Blueberry Dutch Pancakes
To make four individual pancakes, you will need four little cast-iron skillets, 6 1/4 inches to 6 1/2 inches in diameter. You can use one 12-inch cast-iron skillet instead; it will take about 20 minutes to bake.
Photography: Marcus Nilsson
Martha Stewart Living, June 2012
- Prep Time 8 minutes
- Total Time About 30 minutes
Yield Makes 4 individual pancakes
- 4 large eggs
- 1 cup whole milk
- 1 cup all-purpose flour
- 1/4 cup granulated sugar
- 1/2 teaspoon finely grated fresh lemon zest
- 1/4 teaspoon salt
- 2 tablespoons unsalted butter
- 1 cup blueberries, plus more for topping
- Confectioners' sugar, for sprinkling
- Preheat oven to 400 degrees. Blend together eggs, milk, flour, granulated sugar, lemon zest, and salt in a blender.

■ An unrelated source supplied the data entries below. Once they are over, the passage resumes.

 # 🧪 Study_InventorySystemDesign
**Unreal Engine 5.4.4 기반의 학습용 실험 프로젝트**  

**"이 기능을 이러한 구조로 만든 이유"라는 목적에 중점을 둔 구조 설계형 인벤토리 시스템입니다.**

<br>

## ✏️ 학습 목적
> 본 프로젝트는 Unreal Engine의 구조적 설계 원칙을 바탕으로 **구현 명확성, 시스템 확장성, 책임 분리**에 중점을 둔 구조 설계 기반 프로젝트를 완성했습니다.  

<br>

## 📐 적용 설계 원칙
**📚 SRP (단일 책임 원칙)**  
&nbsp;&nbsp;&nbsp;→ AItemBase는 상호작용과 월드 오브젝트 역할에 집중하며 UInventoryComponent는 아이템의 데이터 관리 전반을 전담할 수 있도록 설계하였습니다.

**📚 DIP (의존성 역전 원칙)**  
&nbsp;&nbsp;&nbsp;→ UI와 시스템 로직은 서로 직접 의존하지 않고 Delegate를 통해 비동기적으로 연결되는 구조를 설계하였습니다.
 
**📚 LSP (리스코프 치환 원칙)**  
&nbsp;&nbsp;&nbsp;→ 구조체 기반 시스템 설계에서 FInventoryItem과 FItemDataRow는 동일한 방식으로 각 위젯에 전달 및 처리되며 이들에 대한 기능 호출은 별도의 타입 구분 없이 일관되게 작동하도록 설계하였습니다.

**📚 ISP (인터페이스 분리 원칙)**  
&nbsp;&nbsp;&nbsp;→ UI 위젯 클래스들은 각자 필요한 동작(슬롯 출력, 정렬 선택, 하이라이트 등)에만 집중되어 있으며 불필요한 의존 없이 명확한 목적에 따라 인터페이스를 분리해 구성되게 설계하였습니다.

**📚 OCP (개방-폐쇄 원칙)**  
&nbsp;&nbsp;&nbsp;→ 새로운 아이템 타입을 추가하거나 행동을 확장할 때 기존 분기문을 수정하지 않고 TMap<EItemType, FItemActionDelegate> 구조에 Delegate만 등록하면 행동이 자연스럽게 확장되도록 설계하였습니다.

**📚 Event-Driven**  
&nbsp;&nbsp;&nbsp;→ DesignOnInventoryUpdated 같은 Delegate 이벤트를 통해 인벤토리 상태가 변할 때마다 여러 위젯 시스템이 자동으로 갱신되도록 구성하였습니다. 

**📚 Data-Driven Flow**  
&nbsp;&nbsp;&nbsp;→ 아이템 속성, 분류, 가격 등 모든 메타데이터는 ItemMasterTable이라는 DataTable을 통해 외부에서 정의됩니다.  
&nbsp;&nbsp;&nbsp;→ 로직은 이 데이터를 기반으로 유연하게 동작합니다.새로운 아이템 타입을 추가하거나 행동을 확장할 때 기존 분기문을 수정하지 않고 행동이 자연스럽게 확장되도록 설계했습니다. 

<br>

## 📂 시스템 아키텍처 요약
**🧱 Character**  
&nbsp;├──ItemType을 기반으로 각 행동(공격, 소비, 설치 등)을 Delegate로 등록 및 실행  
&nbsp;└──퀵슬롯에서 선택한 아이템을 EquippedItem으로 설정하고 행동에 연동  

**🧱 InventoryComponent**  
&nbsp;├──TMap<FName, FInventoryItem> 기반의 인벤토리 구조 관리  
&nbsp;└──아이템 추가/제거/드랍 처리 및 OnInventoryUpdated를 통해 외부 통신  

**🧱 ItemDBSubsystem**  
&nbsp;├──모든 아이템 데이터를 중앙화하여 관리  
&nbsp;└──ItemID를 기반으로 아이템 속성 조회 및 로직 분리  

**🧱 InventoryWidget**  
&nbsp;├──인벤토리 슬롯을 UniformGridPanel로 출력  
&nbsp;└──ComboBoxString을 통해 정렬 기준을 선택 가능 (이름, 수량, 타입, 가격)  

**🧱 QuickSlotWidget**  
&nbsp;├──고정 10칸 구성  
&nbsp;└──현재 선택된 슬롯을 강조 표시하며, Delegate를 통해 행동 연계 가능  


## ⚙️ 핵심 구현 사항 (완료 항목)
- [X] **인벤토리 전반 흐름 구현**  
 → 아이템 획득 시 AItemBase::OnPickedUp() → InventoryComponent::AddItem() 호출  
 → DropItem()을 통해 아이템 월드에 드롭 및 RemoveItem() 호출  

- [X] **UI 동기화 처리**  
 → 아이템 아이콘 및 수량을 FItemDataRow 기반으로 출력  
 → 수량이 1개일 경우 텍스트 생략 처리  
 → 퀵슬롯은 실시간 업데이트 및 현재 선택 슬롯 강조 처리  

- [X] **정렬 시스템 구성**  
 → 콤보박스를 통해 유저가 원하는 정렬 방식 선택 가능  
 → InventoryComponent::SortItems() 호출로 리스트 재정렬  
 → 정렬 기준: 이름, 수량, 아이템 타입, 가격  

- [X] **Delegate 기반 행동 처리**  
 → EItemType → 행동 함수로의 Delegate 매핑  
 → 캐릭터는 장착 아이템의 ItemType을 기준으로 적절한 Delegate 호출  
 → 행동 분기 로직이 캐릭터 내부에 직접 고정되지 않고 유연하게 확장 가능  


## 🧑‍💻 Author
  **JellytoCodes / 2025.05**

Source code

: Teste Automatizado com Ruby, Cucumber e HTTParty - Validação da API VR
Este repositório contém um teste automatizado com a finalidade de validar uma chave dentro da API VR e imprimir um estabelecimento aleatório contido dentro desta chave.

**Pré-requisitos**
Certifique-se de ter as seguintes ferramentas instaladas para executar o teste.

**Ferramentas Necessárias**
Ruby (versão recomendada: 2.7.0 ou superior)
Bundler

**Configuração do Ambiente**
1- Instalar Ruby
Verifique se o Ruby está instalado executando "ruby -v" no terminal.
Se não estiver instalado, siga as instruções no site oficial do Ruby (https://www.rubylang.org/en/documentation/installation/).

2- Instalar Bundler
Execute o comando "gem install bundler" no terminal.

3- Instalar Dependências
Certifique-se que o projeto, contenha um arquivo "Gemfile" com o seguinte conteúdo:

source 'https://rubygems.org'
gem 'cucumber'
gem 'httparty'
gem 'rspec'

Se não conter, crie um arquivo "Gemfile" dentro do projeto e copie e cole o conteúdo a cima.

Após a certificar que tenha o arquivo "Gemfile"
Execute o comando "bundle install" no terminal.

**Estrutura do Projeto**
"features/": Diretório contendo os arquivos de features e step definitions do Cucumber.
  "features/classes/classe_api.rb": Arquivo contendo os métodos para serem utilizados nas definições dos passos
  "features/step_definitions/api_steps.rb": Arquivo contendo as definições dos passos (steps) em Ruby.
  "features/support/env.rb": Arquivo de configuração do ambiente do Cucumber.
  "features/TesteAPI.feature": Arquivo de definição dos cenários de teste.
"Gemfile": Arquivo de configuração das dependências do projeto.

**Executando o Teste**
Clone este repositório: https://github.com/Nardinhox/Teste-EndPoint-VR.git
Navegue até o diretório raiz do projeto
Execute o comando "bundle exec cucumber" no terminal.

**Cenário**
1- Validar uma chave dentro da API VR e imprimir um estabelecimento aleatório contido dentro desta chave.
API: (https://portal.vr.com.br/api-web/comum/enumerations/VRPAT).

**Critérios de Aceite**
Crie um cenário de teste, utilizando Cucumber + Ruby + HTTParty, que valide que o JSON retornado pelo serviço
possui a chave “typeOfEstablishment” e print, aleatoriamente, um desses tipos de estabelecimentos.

- Heat four 6 1/4- to 6 1/2-inch cast-iron skillets over high heat. Divide butter among them, and melt. Divide batter among them, then scatter with berries. Bake until puffed and cooked through and tops are set, 15 to 18 minutes. Top with berries, and sprinkle with confectioners' sugar. Serve immediately.